A <Loop> should stop based on a concrete, measurable signal — not a subjective judgment. Ask yourself: can a machine evaluate this condition without interpretation? Good stop conditions:
  • Tests passing (boolean)
  • Approval flag from a reviewer (boolean)
  • Score exceeding a threshold (number comparison)
  • All items in a list processed (array length check)
// Good: concrete stop condition
// assuming outputs from createSmithers
<Loop
  until={ctx.outputMaybe(outputs.review, { nodeId: "review" })?.approved === true}
  maxIterations={5}
  onMaxReached="return-last"
>
  <Sequence>
    <Task id="implement" output={outputs.implement} agent={implementer}>
      {`Implement the feature. Previous feedback: ${
        ctx.outputMaybe(outputs.review, { nodeId: "review" })?.feedback ?? "None yet"
      }`}
    </Task>
    <Task id="review" output={outputs.review} agent={reviewer}>
      {`Review the implementation. Approve if it meets requirements.
Return JSON with approved (boolean) and feedback (string).`}
    </Task>
  </Sequence>
</Loop>
Always set maxIterations. A loop without a cap is a bug waiting to burn your API budget at 3 AM.

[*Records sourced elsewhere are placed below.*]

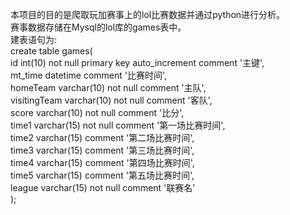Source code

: 本项目的目的是爬取玩加赛事上的lol比赛数据并通过python进行分析。</br>
赛事数据存储在Mysql的lol库的games表中。</br>
建表语句为:</br>
create table games(</br>
id int(10) not null primary key auto_increment comment '主键',</br>
mt_time datetime comment '比赛时间',</br>
homeTeam varchar(10) not null comment '主队',</br>
visitingTeam varchar(10) not null comment '客队',</br>
score varchar(10) not null comment '比分',</br>
time1 varchar(15)  not null comment '第一场比赛时间',</br>
time2 varchar(15)  comment '第二场比赛时间',</br>
time3 varchar(15)  comment '第三场比赛时间',</br>
time4 varchar(15)  comment '第四场比赛时间',</br>
time5 varchar(15)  comment '第五场比赛时间',</br>
league varchar(15) not null comment '联赛名'</br>
);
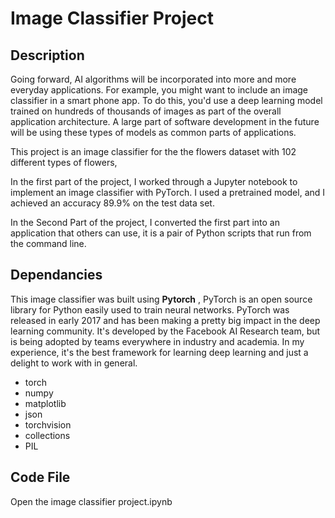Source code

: # Image Classifier Project

## Description

Going forward, AI algorithms will be incorporated into more and more everyday applications. For example, you might want to include an image classifier in a smart phone app. To do this, you'd use a deep learning model trained on hundreds of thousands of images as part of the overall application architecture. A large part of software development in the future will be using these types of models as common parts of applications.

This project is an image classifier for the the flowers dataset with 102 different types of flowers, 

In the first part of the project, I worked through a Jupyter notebook to implement an image classifier with PyTorch. I used a pretrained model, and I achieved an accuracy 89.9% on the test data set.

In the Second Part of the project, I converted the first part into an application that others can use, it is a pair of Python scripts that run from the command line.  

## Dependancies

This image classifier was built using **Pytorch** , PyTorch is an open source library for Python easily used to train neural networks.
PyTorch was released in early 2017 and has been making a pretty big impact in the deep learning community. It's developed by the Facebook AI Research team, but is being adopted by teams everywhere in industry and academia. In my experience, it's the best framework for learning deep learning and just a delight to work with in general. 

* torch
* numpy
* matplotlib
* json
* torchvision
* collections
* PIL


## Code File
Open the image classifier project.ipynb
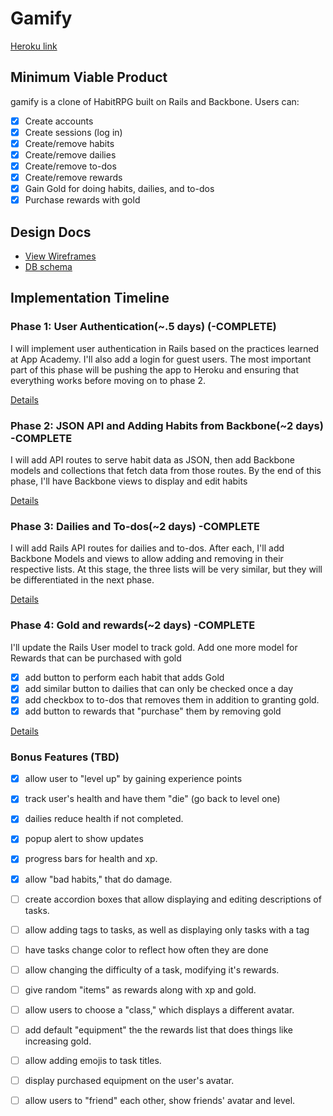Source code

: # Gamify

[Heroku link][heroku]

[heroku]: https://gamify.herokuapp.com/

## Minimum Viable Product
gamify is a clone of HabitRPG built on Rails and Backbone. Users can:

- [x] Create accounts
- [x] Create sessions (log in)
- [x] Create/remove habits
- [x] Create/remove dailies
- [x] Create/remove to-dos
- [x] Create/remove rewards
- [x] Gain Gold for doing habits, dailies, and to-dos
- [x] Purchase rewards with gold

## Design Docs
* [View Wireframes][views]
* [DB schema][schema]

[views]: ./docs/views.md
[schema]: ./docs/schema.md

## Implementation Timeline

### Phase 1: User Authentication(~.5 days) (-COMPLETE)
I will implement user authentication in Rails based on the practices learned at
App Academy. I'll also add a login for guest users. The most important part of this
phase will be pushing the app to Heroku and ensuring that everything works
before moving on to phase 2.

[Details][phase-one]

### Phase 2: JSON API and Adding Habits from Backbone(~2 days) -COMPLETE
I will add API routes to serve habit data as JSON, then add Backbone
models and collections that fetch data from those routes. By the end of this
phase, I'll have Backbone views to display and edit habits

[Details][phase-two]

### Phase 3: Dailies and To-dos(~2 days) -COMPLETE
I will add Rails API routes for dailies and to-dos. After each, I'll add Backbone Models and views to allow adding and removing in their respective lists. At this stage, the three lists will be very similar, but they will be differentiated in the next phase.

[Details][phase-three]

### Phase 4: Gold and rewards(~2 days) -COMPLETE
I'll update the Rails User model to track gold. Add one more model for Rewards that can be purchased with gold
- [x] add button to perform each habit that adds Gold
- [x] add similar button to dailies that can only be checked once a day
- [x] add checkbox to to-dos that removes them in addition to granting gold.
- [x] add button to rewards that "purchase" them by removing gold

[Details][phase-four]

### Bonus Features (TBD)
- [x] allow user to "level up" by gaining experience points
- [x] track user's health and have them "die" (go back to level one)
- [x] dailies reduce health if not completed.
- [x] popup alert to show updates
- [x] progress bars for health and xp.
- [x] allow "bad habits," that do damage.
- [ ] create accordion boxes that allow displaying and editing descriptions of tasks.
- [ ] allow adding tags to tasks, as well as displaying only tasks with a tag
- [ ] have tasks change color to reflect how often they are done
- [ ] allow changing the difficulty of a task, modifying it's rewards.
- [ ] give random "items" as rewards along with xp and gold.
- [ ] allow users to choose a "class," which displays a different avatar.
- [ ] add default "equipment" the the rewards list that does things like increasing gold.
- [ ] allow adding emojis to task titles.
- [ ] display purchased equipment on the user's avatar.
- [ ] allow users to "friend" each other, show friends' avatar and level.


[phase-one]: ./docs/phases/phase1.md
[phase-two]: ./docs/phases/phase2.md
[phase-three]: ./docs/phases/phase3.md
[phase-four]: ./docs/phases/phase4.md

Ask for Validation in Prompts

Do not assume the agent will run checks without being told. If you need tests, linting, or verification, say so explicitly in the prompt. Agents are literal-minded collaborators — they do what you ask, not what you hope.
// assuming outputs from createSmithers

// Vague -- agent might not verify
<Task id="implement" output={outputs.result} agent={codeAgent}>
  Fix the authentication bug.
</Task>

// Better -- explicit verification instructions
<Task id="implement" output={outputs.result} agent={codeAgentWithTools}>
  {`Fix the authentication bug in ${ctx.input.file}.

After making changes:
1. Run the test suite with \`bun test\`
2. Verify the specific failing test passes
3. Check that no other tests regressed

Return JSON with:
- summary (string): what you changed
- testsRun (number): how many tests ran
- testsPassed (number): how many passed
- filesChanged (string[]): list of modified files`}
</Task>
The second prompt leaves nothing to chance. The agent knows what to verify, how to verify it, and what to report back.

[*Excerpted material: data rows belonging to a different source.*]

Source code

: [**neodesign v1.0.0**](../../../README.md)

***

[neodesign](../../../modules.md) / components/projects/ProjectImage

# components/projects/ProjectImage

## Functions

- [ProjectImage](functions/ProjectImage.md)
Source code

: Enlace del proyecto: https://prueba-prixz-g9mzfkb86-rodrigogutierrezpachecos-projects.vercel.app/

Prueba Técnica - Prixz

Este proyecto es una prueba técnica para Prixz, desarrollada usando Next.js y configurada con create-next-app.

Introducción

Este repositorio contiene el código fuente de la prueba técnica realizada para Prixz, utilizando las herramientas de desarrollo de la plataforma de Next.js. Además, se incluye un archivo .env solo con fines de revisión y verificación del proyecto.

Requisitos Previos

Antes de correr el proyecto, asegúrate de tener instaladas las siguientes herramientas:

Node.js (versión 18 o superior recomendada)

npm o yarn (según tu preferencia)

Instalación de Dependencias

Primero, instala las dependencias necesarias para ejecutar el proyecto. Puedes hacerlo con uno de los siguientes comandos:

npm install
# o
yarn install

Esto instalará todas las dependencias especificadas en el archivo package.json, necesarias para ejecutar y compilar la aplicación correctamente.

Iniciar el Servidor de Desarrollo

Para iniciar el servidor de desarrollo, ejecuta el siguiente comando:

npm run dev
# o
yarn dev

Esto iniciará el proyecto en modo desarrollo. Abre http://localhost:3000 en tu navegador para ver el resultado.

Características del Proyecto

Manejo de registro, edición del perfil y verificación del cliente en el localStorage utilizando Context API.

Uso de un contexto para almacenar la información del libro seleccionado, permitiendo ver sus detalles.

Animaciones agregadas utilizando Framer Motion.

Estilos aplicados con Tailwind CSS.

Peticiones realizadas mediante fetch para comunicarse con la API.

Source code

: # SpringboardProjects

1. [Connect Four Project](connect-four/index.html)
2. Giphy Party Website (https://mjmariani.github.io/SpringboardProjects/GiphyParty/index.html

Request Structured Reports

Design your output schemas to capture the data you need for downstream tasks and human inspection. Every field should be something you can act on programmatically:
const { Workflow, smithers, outputs } = createSmithers({
  analysis: z.object({
    summary: z.string(),
    issuesFound: z.number(),
    criticalIssues: z.number(),
    filesAnalyzed: z.array(z.string()),
    recommendations: z.array(z.object({
      file: z.string(),
      line: z.number(),
      severity: z.enum(["low", "medium", "high", "critical"]),
      description: z.string(),
      suggestedFix: z.string(),
    })),
  }),
});
With this schema you can conditionally branch based on criticalIssues > 0, generate summary reports from structured data, track metrics across runs, and feed specific recommendations into a fix task. Free-text summaries give you none of that.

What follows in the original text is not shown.